Originally posted by Wendy@May 15 2006, 12:33 AM
Also, would anyone know if red, green, and blue vegetable dyes would have been available in the same geographical area?
Hi Wendy, yes, all of these colours were available in Scotland. If they didn't grow locally they would have been available via trade from other parts of Britain or continental Europe. What date this is could determine the quality of each colour.
The established method for painting tartans is to start with what you determine is the base colour and add the stripes in layers. The width of the main stripes (if there are any) might mean that they're actually the dominant colour, but personally I think it's easier to paint as though you were building up from a base colour of cloth as it seems most logical. So if we imagine painting a simple one, Black Watch, to illustrate:
You'd start with the medium blue, add the wide dark-blue stripes, leaving small squares of blue visible (if you started with the darker blue you'd have to paint the mid-blue squares on top, placing them accurately and making them square is tricky).
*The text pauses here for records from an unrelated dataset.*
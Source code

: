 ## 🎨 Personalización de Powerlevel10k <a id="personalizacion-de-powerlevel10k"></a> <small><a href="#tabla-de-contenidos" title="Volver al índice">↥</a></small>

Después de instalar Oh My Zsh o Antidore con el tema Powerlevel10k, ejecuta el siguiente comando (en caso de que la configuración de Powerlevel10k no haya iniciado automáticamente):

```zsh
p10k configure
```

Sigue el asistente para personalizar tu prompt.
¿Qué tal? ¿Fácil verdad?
Where the dark stripes overlap you then paint black squares followed by the darker green down the centre of each dark-blue stripe, with a mid-green square where they overlap. Then add the thin dark stripes, followed by small dots of black where these cross; notice they're actually different colours where they overlap the green and blue but in miniature you can use just a single colour and get away with it.
Here's a detail pic of MacKenzie (which is basically Black Watch, plus red and white) to show the actual mixing of colours from the warp and weft:
See there is only white and red where the same colour threads overlap in both directions? That's the basic principle with plaid.
Now if you want to add highlighting and shading in addition to the pattern that adds another level of complexity and for smaller scales (around 1/32 and smaller) shadows alone are often all that are done.